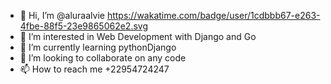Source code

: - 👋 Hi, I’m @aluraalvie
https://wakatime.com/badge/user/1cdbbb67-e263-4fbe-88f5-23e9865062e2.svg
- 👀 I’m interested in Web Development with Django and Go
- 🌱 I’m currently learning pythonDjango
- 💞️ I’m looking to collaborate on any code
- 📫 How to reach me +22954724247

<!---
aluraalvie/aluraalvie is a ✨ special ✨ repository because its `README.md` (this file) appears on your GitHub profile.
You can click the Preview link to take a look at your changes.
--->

================================

- _Exercise objective_:
Please state how many lines of the entries above include the string "your", giving the number and nothing more.

- _Exercise answer_:
2